With Halloween approaching, I thought it might be interesting to look at the rise of the ghost story in Georgian England. The nineteenth century marked the summit of popular interest in ghosts and spirits, thanks to the advent of photography. The prevalence of double exposures as a means of faking ghostly images fuelled the craze. However, the interest in reports of ghosts began earlier, as better printing methods helped produce pictures with more detail and the ability to show ghosts as transparent.
The intelligentsia of the time, affected by Enlightenment thought, naturally ridiculed the whole idea of visitors from beyond the grave. Their scepticism was vindicated by several notorious cases of deception, perhaps the most famous being the Cock Lane Ghost in 1762. In 1759, a widower called William Kent, along with his sister-in-law Fanny Lynes, now his mistress, rented a room in Cock Lane. They moved out when their landlord borrowed money from Kent, then failed to repay it. Not very long afterwards, Fanny Lynes seemingly fell victim to smallpox and died.
Three years later, in 1762, the landlord, Richard Parsons, claimed he and his 12-year-old daughter, Elizabeth, said the ghost of Lynes was haunting the house in Cock Lane. The ghost both scratched at the furniture, earning it the nickname of “Scratching Fanny”, and proclaimed that William Kent had caused her death by poisoning her with arsenic.
The case caused a public sensation. Seances were held to communicate with the ghost and even Dr Johnson got involved in efforts to find out what was going on. It was soon established that the events were part of a hoax, in which Elizabeth Parsons played the part of the wandering spirit. Her father was pilloried and gaoled as a result. As Dr Johnson himself said later:
“It is wonderful that 5,000 years have now elapsed since the creation of the world, and still it is undecided whether or not there has ever been an instance of the spirit of any person appearing after death. All argument is against it; but all belief is for it.”

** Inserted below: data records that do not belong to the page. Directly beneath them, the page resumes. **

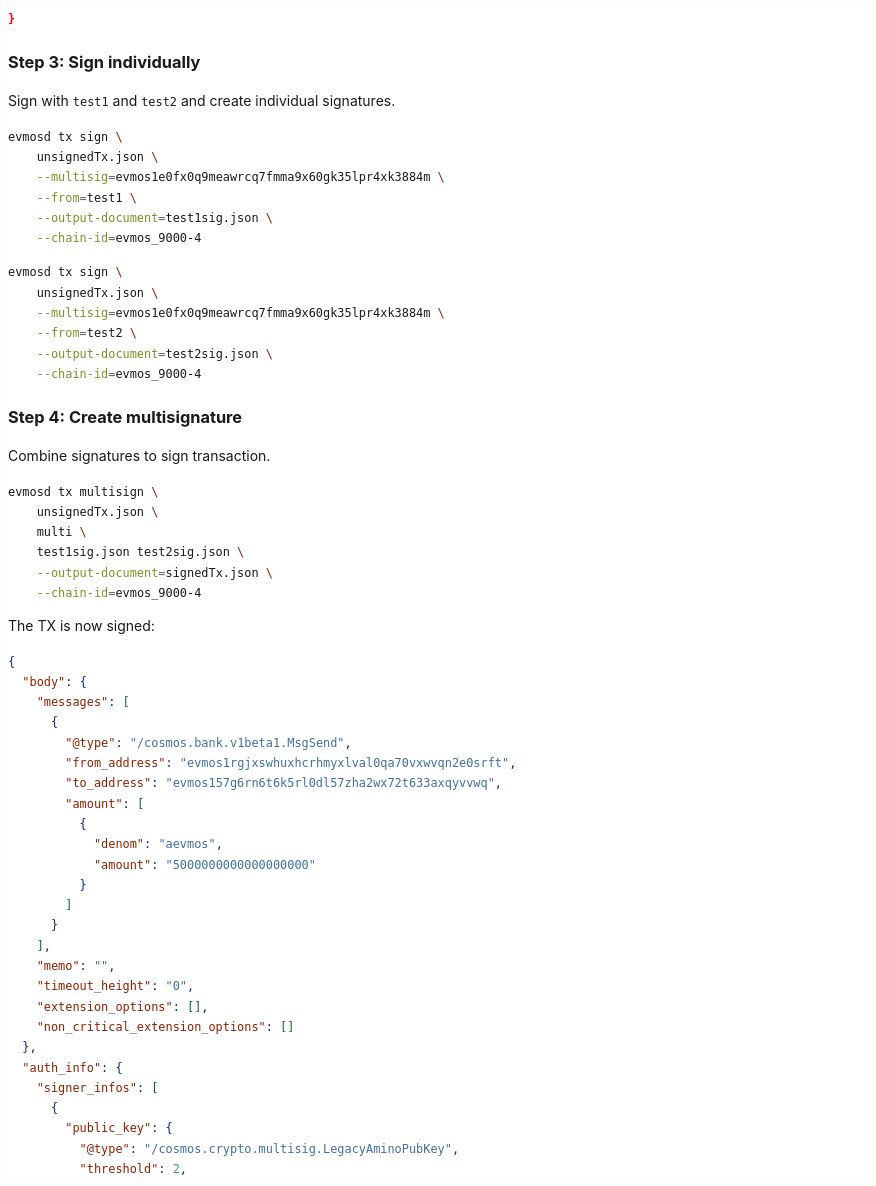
 ```json
}
```

### Step 3: Sign individually

Sign with `test1` and `test2` and create individual signatures.

```sh
evmosd tx sign \
    unsignedTx.json \
    --multisig=evmos1e0fx0q9meawrcq7fmma9x60gk35lpr4xk3884m \
    --from=test1 \
    --output-document=test1sig.json \
    --chain-id=evmos_9000-4
```

```sh
evmosd tx sign \
    unsignedTx.json \
    --multisig=evmos1e0fx0q9meawrcq7fmma9x60gk35lpr4xk3884m \
    --from=test2 \
    --output-document=test2sig.json \
    --chain-id=evmos_9000-4
```

### Step 4: Create multisignature

Combine signatures to sign transaction.

```sh
evmosd tx multisign \
    unsignedTx.json \
    multi \
    test1sig.json test2sig.json \
    --output-document=signedTx.json \
    --chain-id=evmos_9000-4
```

The TX is now signed:

```json
{
  "body": {
    "messages": [
      {
        "@type": "/cosmos.bank.v1beta1.MsgSend",
        "from_address": "evmos1rgjxswhuxhcrhmyxlval0qa70vxwvqn2e0srft",
        "to_address": "evmos157g6rn6t6k5rl0dl57zha2wx72t633axqyvvwq",
        "amount": [
          {
            "denom": "aevmos",
            "amount": "5000000000000000000"
          }
        ]
      }
    ],
    "memo": "",
    "timeout_height": "0",
    "extension_options": [],
    "non_critical_extension_options": []
  },
  "auth_info": {
    "signer_infos": [
      {
        "public_key": {
          "@type": "/cosmos.crypto.multisig.LegacyAminoPubKey",
          "threshold": 2,
```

Despite all the scorn from educated persons, some of the most famous of them were not averse to using ghosts for their own purposes. Horace Walpole’s “blockbuster” book, “The Castle of Otranto”, makes heavy use of haunted corridors and characters who step out of portraits on the wall — just as Gilbert and Sullivan’s comic opera “Ruddigore” did in the nineteenth century.
Criminals soon latched onto the possibilities made available to them by belief in ghosts. Highway robbers covered themselves with white sheets to frighten their victims into handing over their valuables. Thieves pretended to be ghostly apparitions to make people run from their houses, leaving them free to take whatever they wanted.
You might have imagined that religious people and the clergy would vigorously deny the existence of ghosts and spirits. After all, belief in spirits was only a short step away from paganism. Many protestant clergy did, either dismissing ghosts altogether as imaginary or branding them “Catholic superstitions”. However, others amongst the nonconformists and evangelicals were more equivocal in their statements, perhaps wanting to bolster belief in the supernatural as a way of discrediting the atheism stemming from the French Revolution.
Belief in ghosts and their kin was also fanned by the printers of pamphlets. Sensations sold more copies; a fact not lost on today’s tabloids. Even the National Trust has a website which uses ghost stories to encourage visitors to its properties. In Norfolk, the ghost of Anne Boleyn, second wife of King Henry VIII, is said to reappear at Blickling Hall on the anniversary of her execution. The 18th-century squire of Felbrigg Hall , William Windham III, who died after being injured in a fire in 1809, is said to visit his magnificent library to keep an eye on his beloved books. Several staff members and volunteers claim to have seen him seated at the library table, or relaxing in one of the chairs, while reading a book.
A story from Potter Heigham in the Norfolk Broads relates how a love potion was used by an 18th-century noblewoman to snare a wealthy husband. Lady Carew obtained a potion from a local witch to persuade a wealthy bachelor, Sir Godfrey Haslitt of Bastwick, to marry her daughter Evelyn. Messing with witchcraft soon brought its inevitable reward, when, at midnight on the day of her wedding, a ghostly skeleton seized the new bride and dragged her into a coach drawn by four black horses. The coach then sped off, pursued by some of the wedding guests. Sadly, when the coach reached the bridge at Potter Heigham, it burst into flames and plunged into the water, carrying the bride with it. Repetitions of this event were supposedly seen by many over the years, and some claim the sound of ghostly horses’ hooves and the screech of wheels can still be heard at the bridge at midnight every May 31st.
Norfolk is, of course, also the home of Black Shuck, a huge, black demonic spectral hound, which is said to wander along paths close to the coast to carry unwary travellers off to hell. It was that tale which is known to have inspired Conan Doyle to write the tale of “The Hound of the Baskervilles”. In reality, it seems most likely that stories of Black Shuck were spread about by smugglers to dissuade people from intruding on their nocturnal activities.